==== PROVIDED RECORDS ====

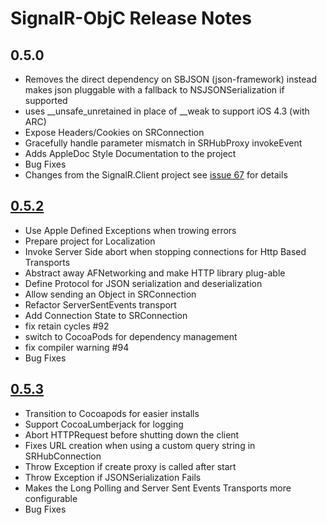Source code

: # SignalR-ObjC Release Notes

## 0.5.0

* Removes the direct dependency on SBJSON (json-framework) instead makes json pluggable with a fallback to NSJSONSerialization if supported
* uses __unsafe_unretained in place of __weak to support iOS 4.3 (with ARC)
* Expose Headers/Cookies on SRConnection
* Gracefully handle parameter mismatch in SRHubProxy invokeEvent
* Adds AppleDoc Style Documentation to the project
* Bug Fixes
* Changes from the SignalR.Client project see [issue 67](https://github.com/DyKnow/SignalR-ObjC/issues/67) for details


## [0.5.2](https://github.com/DyKnow/SignalR-ObjC/compare/0.5.0...0.5.2)

* Use Apple Defined Exceptions when trowing errors
* Prepare project for Localization
* Invoke Server Side abort when stopping connections for Http Based Transports
* Abstract away AFNetworking and make HTTP library plug-able
* Define Protocol for JSON serialization and deserialization
* Allow sending an Object in SRConnection
* Refactor ServerSentEvents transport
* Add Connection State to SRConnection
* fix retain cycles #92
* switch to CocoaPods for dependency management
* fix compiler warning #94
* Bug Fixes

## [0.5.3](https://github.com/DyKnow/SignalR-ObjC/compare/0.5.2...0.5.3)

* Transition to Cocoapods for easier installs
* Support CocoaLumberjack for logging
* Abort HTTPRequest before shutting down the client
* Fixes URL creation when using a custom query string in SRHubConnection
* Throw Exception if create proxy is called after start
* Throw Exception if JSONSerialization Fails
* Makes the Long Polling and Server Sent Events Transports more configurable
* Bug Fixes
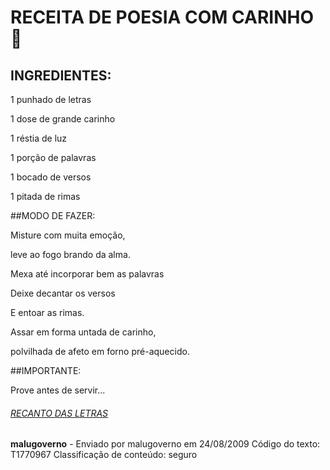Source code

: # **RECEITA DE POESIA COM CARINHO** :page_facing_up:

## INGREDIENTES:

1 punhado de letras

1 dose de grande carinho

1 réstia de luz

1 porção de palavras

1 bocado de versos

1 pitada de rimas


##MODO DE FAZER:

Misture com muita emoção,

leve ao fogo brando da alma.

Mexa até incorporar bem as palavras

Deixe decantar os versos

E entoar as rimas.

Assar em forma untada de carinho,

polvilhada de afeto em forno pré-aquecido.


##IMPORTANTE:


Prove antes de servir...


###### [RECANTO DAS LETRAS](https://www.recantodasletras.com.br/redacoes/1770967)
**malugoverno** - Enviado por malugoverno em 24/08/2009
Código do texto: T1770967
Classificação de conteúdo: seguro

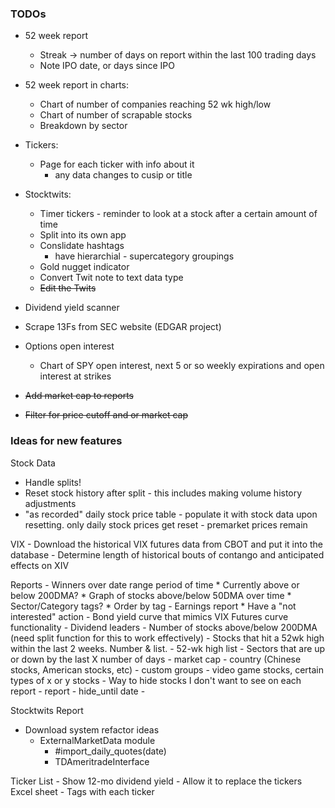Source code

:### TODOs

* 52 week report
  - Streak -> number of days on report within the last 100 trading days
  - Note IPO date, or days since IPO

* 52 week report in charts:
  - Chart of number of companies reaching 52 wk high/low
  - Chart of number of scrapable stocks
  - Breakdown by sector

* Tickers: 
  - Page for each ticker with info about it
    - any data changes to cusip or title

* Stocktwits:
  - Timer tickers - reminder to look at a stock after a certain amount of time
  - Split into its own app
  - Conslidate hashtags
    - have hierarchial - supercategory groupings
  - Gold nugget indicator
  - Convert Twit note to text data type
  - ~~Edit the Twits~~

* Dividend yield scanner
* Scrape 13Fs from SEC website (EDGAR project)

* Options open interest
  - Chart of SPY open interest, next 5 or so weekly expirations and open interest at strikes

* ~~Add market cap to reports~~
* ~~Filter for price cutoff and or market cap~~


### Ideas for new features



Stock Data
* Handle splits!
* Reset stock history after split - this includes making volume history adjustments
* "as recorded" daily stock price table - populate it with stock data upon resetting. only daily stock prices 
  get reset - premarket prices remain


VIX
    - Download the historical VIX futures data from CBOT and put it into the database
        - Determine length of historical bouts of contango and anticipated effects on XIV


Reports
    - Winners over date range period of time
        * Currently above or below 200DMA?
        * Graph of stocks above/below 50DMA over time
        * Sector/Category tags?
        * Order by tag
    - Earnings report
        * Have a "not interested" action
    - Bond yield curve that mimics VIX Futures curve functionality
    - Dividend leaders
    - Number of stocks above/below 200DMA (need split function for this to work effectively)
    - Stocks that hit a 52wk high within the last 2 weeks. Number & list.
    - 52-wk high list
    - Sectors that are up or down by the last X number of days
      - market cap
      - country (Chinese stocks, American stocks, etc)
      - custom groups - video game stocks, certain types of x or y stocks
    - Way to hide stocks I don't want to see on each report - report - hide_until date
    -  

    
Stocktwits Report

* Download system refactor ideas
    - ExternalMarketData module
        - \#import_daily_quotes(date)
        - TDAmeritradeInterface

Ticker List
    - Show 12-mo dividend yield
    - Allow it to replace the tickers Excel sheet
    - Tags with each ticker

====

### WHAT IS NEEDED
Could you transcribe the entries above word for word, from the line with "HTTP library plug-able" down to the line with "for easier installs", keeping both?

### TASK RESULT
* Abstract away AFNetworking and make HTTP library plug-able
* Define Protocol for JSON serialization and deserialization
* Allow sending an Object in SRConnection
* Refactor ServerSentEvents transport
* Add Connection State to SRConnection
* fix retain cycles #92
* switch to CocoaPods for dependency management
* fix compiler warning #94
* Bug Fixes

## [0.5.3](https://github.com/DyKnow/SignalR-ObjC/compare/0.5.2...0.5.3)

* Transition to Cocoapods for easier installs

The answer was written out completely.